**TASK DIRECTIONS**
Filter the records below down to lines containing "vertices".

**ENTRIES SHOWN**
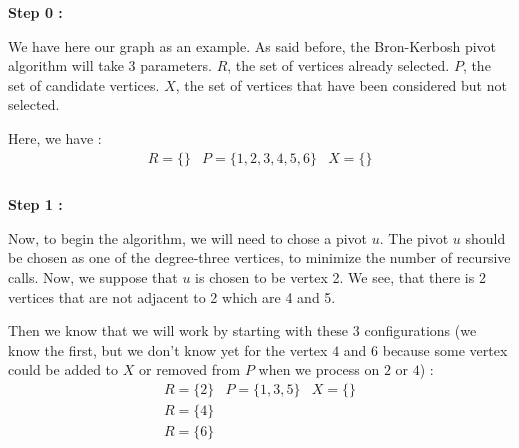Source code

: \hspace*{1cm} \textbf{Step 0 :}
\\
\begin{minipage}{0.4\textwidth}
\end{minipage}
\begin{minipage}{0.6\textwidth}
    We have here our graph as an example. As said before, the Bron-Kerbosh pivot algorithm will take 3 parameters. $R$, the set of vertices already selected. $P$, the set of candidate vertices. $X$, the set of vertices that have been considered but not selected.
\end{minipage}
Here, we have :
$$ \boxed{
        \begin{array}{lll}
            R = \{\} & P = \{1,2,3,4,5,6\} & X = \{\} \\
        \end{array}
    }$$
\\
\hspace*{1cm}  \textbf{Step 1 :}
\\
\begin{minipage}{0.4\textwidth}
\end{minipage}
\begin{minipage}{0.6\textwidth}
    Now, to begin the algorithm, we will need to chose a pivot $u$. The pivot $u$ should be chosen as one of the degree-three vertices, to minimize the number of recursive calls. Now, we suppose that $u$ is chosen to be vertex 2. We see, that there is 2 vertices that are not adjacent to 2 which are 4 and 5.
\end{minipage}
Then we know that we will work by starting with these 3 configurations (we know the first, but we don't know yet for the vertex $4$ and $6$ because some vertex could be added to $X$ or removed from $P$ when we process on $2$ or $4$) :
$$ \boxed{
        \begin{array}{lll}
            R = \{2\} & P = \{1,3,5\} & X =\{\} \\
            R = \{4\}                           \\
            R = \{6\}                           \\
        \end{array}
    }$$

**RESPONSE TO THE EXERCISE**
    We have here our graph as an example. As said before, the Bron-Kerbosh pivot algorithm will take 3 parameters. $R$, the set of vertices already selected. $P$, the set of candidate vertices. $X$, the set of vertices that have been considered but not selected.
    Now, to begin the algorithm, we will need to chose a pivot $u$. The pivot $u$ should be chosen as one of the degree-three vertices, to minimize the number of recursive calls. Now, we suppose that $u$ is chosen to be vertex 2. We see, that there is 2 vertices that are not adjacent to 2 which are 4 and 5.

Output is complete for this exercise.